Merrimack College won a chess match of a men’s college basketball game at Memorial Gym in Orono on Sunday, outdueling UMaine by a score of 71-65.
UMaine’s small lineup was tested by Merrimack’s aggressive zone defense, which limited the Black Bears to only 16 points in the first 16 minutes on 6-for-21 shooting. With four Warriors along the perimeter, the Black Bear ball-handlers struggled to move — or shoot — the ball all first half, committing 10 turnovers along the way.
“We never got fully comfortable,” second-year head coach Chris Markwood said. “We made a couple runs against (the zone), but we got a little too passive at times — too much to get some consistency on the offensive end.”
Reigning Northeast Conference champion Merrimack improved to 2-1 with the win.
The momentum changed to UMaine’s favor right before the break, when Merrimack lost sophomore forward Jordan Derkack to a sprained ankle, and UMaine’s Ja’Shonte Wright-McLeish hit three of four 3-pointers to help take a 29-28 lead.

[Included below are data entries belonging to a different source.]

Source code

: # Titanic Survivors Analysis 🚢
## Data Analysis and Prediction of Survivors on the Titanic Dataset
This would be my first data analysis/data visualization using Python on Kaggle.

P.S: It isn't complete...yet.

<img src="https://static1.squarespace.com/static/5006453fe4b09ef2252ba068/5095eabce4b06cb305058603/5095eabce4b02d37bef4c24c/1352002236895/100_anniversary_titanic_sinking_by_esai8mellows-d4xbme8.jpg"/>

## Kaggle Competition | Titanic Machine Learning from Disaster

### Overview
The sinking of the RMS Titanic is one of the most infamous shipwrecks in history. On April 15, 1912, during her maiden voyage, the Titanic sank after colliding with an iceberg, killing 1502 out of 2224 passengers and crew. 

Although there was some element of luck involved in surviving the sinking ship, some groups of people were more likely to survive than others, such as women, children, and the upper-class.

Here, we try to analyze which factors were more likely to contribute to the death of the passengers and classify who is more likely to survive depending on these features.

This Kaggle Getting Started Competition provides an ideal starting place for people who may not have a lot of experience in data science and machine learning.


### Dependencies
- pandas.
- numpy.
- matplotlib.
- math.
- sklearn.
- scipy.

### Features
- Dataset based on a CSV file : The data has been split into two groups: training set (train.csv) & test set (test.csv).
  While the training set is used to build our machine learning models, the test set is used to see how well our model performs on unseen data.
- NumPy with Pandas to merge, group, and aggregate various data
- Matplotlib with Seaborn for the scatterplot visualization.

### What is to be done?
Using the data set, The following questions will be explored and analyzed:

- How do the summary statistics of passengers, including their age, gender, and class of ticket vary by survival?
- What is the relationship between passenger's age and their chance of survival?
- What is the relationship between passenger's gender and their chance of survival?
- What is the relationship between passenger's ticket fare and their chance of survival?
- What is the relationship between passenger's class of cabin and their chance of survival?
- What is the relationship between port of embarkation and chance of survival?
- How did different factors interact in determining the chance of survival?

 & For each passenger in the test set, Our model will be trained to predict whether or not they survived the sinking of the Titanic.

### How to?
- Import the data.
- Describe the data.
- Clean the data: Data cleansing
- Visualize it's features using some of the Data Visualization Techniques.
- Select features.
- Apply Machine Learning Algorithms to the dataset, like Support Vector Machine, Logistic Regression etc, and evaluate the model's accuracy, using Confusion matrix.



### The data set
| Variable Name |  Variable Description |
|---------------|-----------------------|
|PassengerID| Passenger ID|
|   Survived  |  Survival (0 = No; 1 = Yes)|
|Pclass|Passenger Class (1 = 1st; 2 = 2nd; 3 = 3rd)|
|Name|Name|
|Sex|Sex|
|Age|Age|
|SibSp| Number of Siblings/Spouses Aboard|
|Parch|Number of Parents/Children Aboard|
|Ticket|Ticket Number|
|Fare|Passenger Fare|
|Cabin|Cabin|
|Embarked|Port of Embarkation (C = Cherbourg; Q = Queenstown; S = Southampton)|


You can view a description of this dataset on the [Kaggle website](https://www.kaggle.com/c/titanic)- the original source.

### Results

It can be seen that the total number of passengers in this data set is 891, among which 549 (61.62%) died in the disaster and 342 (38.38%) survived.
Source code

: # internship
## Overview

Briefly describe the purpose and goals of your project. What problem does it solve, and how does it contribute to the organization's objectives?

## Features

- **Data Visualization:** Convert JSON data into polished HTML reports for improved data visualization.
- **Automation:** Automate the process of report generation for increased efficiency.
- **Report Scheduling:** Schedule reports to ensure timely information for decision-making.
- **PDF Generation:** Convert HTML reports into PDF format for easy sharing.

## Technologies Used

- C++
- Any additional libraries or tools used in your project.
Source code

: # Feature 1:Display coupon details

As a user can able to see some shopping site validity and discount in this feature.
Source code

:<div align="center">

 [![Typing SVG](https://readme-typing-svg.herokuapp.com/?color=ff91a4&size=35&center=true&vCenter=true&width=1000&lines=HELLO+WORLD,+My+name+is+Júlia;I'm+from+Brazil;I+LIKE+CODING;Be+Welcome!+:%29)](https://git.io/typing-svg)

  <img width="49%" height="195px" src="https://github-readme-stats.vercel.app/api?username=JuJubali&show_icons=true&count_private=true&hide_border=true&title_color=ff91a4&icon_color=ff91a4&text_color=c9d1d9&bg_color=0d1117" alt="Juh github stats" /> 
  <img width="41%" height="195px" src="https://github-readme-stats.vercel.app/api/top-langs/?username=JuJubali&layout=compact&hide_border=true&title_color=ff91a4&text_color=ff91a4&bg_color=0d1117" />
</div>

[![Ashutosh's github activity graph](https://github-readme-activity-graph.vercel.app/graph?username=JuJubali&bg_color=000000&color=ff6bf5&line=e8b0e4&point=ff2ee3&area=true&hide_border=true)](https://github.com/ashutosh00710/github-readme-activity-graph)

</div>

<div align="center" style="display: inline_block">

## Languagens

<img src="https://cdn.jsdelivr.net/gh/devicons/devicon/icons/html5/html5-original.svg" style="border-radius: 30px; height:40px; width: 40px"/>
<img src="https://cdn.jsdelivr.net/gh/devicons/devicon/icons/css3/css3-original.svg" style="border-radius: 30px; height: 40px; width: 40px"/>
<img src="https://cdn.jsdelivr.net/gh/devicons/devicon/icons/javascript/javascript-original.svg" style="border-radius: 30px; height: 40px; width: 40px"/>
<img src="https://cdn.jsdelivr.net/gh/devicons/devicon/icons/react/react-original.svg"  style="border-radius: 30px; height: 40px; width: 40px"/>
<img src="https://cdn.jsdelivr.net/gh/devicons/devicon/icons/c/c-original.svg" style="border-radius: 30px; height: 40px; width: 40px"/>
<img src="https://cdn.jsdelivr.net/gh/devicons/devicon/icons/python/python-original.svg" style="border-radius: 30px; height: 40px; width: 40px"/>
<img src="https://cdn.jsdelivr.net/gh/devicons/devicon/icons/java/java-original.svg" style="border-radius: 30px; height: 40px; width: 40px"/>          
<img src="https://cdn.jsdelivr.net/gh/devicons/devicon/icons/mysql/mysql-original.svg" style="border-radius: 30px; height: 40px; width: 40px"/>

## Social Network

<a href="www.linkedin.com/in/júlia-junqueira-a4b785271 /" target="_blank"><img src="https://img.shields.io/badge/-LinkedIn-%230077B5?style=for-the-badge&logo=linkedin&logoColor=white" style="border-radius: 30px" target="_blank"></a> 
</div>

“My teammates just found me hidden in the corner,” Wright-McLeish said. “The guards are really good at finding us. It was pretty easy to knock them in.”
The graduate student was UMaine’s leading scorer with 17 points on 5-for-7 shooting, plus two rebounds. He averaged 7.8 points per game last season, and is averaging 10.3 so far this year.
In the second half, the Black Bears countered Merrimack’s scheme by attacking quicker in transition, and getting the ball down low with their forwards as much as possible. UMaine’s trio of junior Quion Burns, junior Kristians Feierbergs and senior Peter Filipovity combined for 31 points on the night, complementing Wright-McLeish’s 17.
Unfortunately for the Black Bears, it wasn’t enough to outpace Merrimack and their 5-foot-10 freshman guard Adam Clark. The bouncy Philadelphia native exploded for 17 points, two assists and six fouls drawn in the second half — including two stunning and-one buckets at the rim — to hand UMaine its second loss of the year.
“They put the ball in [Clark’s] hands, and we didn’t do a good job of keeping him out of the paint,” Markwood said. “He made some great plays.”
Now at 1-2, the Black Bears will look to get back to .500 in North Florida this weekend, where they will play Northwestern State, Presbyterian College, and host UNF in three days at the multi-team event.
“It’s great. We need that right now, we need to just play,” Markwood said. “The college game of basketball is these one- or two-possession games — learning how to win these games in the fire, with a new group.”